Today though I'm going to do the unthinkable {at least for anything you've read here over the past decade or so} and tell you how I think an active portfolio could outperform a passive one going forward. My formula is pretty simple formula and I'll lay it out below.
First you have to have a highly researched and concentrated portfolio of names. Ten would be ideal, twenty stocks would be the ceiling. You would likely have to actively trade around these positions due to market volatility and be ruthless about paring names that aren't performing if you have something in your research box that you think has better fundamentals. You would have to mine the portfolio for losses in order to mitigate the effects of capital gains. Also you would have to be willing to give up some of the profits by hedging the positions, most likely with options or futures. Finally you would need to have the fortitude to let your winning names run.

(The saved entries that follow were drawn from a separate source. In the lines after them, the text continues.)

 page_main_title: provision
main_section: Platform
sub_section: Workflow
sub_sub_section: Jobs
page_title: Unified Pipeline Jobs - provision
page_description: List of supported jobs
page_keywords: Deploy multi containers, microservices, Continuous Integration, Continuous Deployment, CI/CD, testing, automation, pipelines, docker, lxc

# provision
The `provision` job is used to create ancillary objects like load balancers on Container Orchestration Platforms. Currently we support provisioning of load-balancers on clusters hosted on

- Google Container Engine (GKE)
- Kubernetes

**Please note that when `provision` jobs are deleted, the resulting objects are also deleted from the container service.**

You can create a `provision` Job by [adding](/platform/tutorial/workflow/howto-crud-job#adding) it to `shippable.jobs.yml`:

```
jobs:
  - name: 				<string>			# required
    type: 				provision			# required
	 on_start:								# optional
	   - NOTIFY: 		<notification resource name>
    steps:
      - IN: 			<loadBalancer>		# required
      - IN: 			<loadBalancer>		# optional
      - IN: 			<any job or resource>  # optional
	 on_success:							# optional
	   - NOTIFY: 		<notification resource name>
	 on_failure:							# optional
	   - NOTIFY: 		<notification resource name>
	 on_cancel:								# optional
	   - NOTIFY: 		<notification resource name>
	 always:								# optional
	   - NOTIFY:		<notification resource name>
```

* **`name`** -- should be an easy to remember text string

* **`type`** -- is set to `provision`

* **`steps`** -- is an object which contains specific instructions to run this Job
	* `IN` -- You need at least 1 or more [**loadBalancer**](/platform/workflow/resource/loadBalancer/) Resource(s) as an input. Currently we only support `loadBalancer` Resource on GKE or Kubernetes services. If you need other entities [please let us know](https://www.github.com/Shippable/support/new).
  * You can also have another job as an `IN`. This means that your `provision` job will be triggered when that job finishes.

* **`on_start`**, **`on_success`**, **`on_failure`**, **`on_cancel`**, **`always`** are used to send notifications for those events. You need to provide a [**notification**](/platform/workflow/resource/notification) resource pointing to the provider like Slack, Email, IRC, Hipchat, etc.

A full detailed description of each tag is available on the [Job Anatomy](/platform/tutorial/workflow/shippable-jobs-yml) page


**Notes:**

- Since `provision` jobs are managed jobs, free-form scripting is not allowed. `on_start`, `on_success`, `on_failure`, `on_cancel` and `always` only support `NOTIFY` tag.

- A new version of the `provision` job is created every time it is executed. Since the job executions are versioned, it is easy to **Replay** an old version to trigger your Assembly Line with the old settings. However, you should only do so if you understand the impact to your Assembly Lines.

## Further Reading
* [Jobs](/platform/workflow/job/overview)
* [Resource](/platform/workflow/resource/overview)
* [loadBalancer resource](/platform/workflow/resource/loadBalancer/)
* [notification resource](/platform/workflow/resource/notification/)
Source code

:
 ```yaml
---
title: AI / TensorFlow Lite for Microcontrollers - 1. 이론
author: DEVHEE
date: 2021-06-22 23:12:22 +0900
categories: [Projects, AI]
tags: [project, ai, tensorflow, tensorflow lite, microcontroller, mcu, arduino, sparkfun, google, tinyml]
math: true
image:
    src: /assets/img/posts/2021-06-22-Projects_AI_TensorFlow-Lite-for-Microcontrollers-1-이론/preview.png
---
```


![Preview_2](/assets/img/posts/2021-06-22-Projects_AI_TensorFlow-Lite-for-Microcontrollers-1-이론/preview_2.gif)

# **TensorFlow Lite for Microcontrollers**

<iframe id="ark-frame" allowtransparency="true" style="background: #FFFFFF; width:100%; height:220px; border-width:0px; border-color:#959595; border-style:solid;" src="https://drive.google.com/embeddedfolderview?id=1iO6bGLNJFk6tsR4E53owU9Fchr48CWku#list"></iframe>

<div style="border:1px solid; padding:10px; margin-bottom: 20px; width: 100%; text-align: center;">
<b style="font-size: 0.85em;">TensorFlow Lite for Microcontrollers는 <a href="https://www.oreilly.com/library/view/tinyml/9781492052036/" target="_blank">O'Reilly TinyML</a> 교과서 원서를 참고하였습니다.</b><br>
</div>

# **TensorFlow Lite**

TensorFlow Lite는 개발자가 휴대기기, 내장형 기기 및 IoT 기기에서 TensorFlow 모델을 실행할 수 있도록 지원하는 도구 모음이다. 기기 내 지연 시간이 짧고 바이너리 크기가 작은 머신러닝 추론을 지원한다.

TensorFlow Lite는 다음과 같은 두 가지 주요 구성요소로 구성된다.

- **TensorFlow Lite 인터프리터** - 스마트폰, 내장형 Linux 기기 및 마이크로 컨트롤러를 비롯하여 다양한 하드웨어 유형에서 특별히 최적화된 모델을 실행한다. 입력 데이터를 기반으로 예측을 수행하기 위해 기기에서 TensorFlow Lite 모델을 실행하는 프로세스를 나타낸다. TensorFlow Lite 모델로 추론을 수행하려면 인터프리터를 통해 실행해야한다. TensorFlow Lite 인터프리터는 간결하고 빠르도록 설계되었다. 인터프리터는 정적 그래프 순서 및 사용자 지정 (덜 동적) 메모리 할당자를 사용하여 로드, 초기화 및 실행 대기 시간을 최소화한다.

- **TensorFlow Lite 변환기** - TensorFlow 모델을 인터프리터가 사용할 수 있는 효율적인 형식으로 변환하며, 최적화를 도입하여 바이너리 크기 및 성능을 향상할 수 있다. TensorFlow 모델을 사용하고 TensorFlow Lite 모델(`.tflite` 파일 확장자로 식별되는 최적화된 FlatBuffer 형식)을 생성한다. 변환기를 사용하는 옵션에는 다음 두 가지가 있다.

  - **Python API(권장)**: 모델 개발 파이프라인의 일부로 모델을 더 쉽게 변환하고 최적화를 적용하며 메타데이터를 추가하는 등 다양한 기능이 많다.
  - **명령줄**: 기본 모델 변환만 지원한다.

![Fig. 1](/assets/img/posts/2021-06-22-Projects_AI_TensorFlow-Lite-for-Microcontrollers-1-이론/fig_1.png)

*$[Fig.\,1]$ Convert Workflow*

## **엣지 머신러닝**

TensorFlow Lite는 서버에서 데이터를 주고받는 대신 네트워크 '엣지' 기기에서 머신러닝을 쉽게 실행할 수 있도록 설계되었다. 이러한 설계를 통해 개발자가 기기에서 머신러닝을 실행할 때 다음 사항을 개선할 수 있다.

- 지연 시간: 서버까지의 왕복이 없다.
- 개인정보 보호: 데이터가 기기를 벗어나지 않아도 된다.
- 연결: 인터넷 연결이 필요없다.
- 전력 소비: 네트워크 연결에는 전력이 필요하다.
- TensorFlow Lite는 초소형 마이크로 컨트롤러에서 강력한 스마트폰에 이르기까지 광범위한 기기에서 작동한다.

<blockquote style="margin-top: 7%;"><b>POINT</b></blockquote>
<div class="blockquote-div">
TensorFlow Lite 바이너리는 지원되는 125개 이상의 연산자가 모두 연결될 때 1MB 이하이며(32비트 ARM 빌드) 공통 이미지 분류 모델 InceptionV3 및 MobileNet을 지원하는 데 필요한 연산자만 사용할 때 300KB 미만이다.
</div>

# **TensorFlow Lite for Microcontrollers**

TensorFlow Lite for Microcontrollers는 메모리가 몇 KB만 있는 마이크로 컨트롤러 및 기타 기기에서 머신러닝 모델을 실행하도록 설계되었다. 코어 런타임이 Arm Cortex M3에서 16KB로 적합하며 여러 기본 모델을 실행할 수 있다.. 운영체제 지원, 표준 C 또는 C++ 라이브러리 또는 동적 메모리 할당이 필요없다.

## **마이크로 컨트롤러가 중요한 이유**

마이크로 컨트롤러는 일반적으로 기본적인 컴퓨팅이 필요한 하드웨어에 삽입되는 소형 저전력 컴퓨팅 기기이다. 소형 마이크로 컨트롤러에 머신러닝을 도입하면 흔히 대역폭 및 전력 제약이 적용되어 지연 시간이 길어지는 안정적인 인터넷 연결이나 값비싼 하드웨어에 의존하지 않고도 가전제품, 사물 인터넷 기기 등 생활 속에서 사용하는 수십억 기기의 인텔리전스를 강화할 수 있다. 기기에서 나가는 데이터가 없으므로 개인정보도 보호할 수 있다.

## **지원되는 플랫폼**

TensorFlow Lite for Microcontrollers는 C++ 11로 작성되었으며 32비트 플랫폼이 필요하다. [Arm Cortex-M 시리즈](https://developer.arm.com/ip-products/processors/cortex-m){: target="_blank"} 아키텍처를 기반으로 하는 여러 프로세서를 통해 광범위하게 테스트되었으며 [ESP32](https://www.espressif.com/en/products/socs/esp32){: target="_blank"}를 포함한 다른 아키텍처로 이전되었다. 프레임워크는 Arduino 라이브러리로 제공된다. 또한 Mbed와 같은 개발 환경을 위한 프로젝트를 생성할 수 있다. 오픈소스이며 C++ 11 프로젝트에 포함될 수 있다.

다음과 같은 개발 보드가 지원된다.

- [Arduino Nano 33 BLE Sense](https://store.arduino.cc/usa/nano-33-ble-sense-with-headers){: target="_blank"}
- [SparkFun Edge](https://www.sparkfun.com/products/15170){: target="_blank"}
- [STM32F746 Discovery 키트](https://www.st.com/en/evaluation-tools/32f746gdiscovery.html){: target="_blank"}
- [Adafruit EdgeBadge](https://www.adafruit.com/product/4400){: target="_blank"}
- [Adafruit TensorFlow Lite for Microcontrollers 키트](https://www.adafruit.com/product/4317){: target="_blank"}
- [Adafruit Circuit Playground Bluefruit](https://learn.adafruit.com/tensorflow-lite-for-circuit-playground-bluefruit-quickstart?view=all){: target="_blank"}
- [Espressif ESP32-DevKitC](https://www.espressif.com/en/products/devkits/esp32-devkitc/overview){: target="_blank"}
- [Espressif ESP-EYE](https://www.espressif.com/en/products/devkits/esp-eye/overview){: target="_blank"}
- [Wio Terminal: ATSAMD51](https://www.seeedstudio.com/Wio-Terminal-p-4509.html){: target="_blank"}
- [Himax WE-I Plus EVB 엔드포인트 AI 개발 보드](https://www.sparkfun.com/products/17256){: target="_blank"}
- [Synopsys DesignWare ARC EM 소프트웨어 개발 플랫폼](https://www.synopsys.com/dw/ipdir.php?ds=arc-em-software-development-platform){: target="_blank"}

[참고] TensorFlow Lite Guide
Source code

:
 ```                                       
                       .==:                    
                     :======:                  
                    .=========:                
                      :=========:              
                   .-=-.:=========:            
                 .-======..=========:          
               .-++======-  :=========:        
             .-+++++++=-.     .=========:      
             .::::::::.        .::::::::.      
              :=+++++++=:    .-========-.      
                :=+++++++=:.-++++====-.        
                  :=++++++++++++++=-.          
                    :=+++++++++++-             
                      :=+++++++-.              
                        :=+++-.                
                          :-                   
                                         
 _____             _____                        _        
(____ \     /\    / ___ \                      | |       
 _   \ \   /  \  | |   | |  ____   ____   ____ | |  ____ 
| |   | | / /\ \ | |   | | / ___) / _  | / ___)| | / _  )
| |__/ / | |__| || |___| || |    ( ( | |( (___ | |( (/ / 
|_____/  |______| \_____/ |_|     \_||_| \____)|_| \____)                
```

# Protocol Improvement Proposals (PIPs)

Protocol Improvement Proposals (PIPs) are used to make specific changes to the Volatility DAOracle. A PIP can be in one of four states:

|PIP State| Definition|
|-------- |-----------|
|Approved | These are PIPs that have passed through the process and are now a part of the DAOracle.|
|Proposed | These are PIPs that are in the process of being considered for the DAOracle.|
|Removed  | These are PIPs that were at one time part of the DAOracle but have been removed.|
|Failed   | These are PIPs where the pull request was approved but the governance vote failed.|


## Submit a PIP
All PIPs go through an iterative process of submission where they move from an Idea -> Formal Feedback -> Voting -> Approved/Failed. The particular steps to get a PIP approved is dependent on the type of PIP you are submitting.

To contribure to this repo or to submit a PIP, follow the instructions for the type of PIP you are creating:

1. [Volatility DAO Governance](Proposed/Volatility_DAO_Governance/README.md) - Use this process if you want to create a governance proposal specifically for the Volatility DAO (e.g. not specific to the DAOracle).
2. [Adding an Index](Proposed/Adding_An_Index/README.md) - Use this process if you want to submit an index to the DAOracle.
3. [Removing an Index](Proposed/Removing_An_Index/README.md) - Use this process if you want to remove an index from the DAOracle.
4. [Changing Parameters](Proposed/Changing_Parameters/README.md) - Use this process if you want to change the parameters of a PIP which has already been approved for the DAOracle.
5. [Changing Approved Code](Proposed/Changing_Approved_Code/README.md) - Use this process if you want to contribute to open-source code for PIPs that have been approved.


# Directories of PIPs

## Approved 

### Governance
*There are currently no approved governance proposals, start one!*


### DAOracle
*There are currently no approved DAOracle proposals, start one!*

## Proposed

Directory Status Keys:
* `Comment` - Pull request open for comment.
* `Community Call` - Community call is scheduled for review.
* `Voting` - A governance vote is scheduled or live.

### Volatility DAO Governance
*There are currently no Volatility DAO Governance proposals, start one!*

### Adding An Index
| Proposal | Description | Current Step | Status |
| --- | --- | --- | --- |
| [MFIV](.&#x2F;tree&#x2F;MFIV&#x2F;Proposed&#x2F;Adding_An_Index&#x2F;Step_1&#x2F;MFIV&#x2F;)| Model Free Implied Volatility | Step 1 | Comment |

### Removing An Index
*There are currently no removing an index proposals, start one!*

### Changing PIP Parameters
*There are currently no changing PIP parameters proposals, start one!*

Now here's the problem as I see it for most investors and active managers. They don't have the research capabilities to run that sort of concentrated portfolio and any organization that does isn't likely to bear the cost of having that kind of staff today unless they can also be employed in other forms of investing. Most won't take the time to do the sort of capital gains mitigation that I think you would need for this to work and most have little to no understanding of the options or futures markets. Finally my guess is that you could only manage about a $100 million dollars or so in a strategy like this for it to be effective, so I don't think you're going to see a lot of managers scurrying out there to set portfolios like these up today. Of course this sounds like the original formula that hedge funds used back in the day before they became so huge and it is how many of these rose to the size they have become. Today though a fund of $100 million wants to get to a billion dollars of assets and the size simply becomes a hurdle that is harder to overcome.
You don't have to worry about me trying to go out and invest this way. Also I think it would be harder to scale unless done in the limited partnership/hedge fund formate, but if I was going to actively manage a portfolio of equities for clients today, above is the formula that I would use.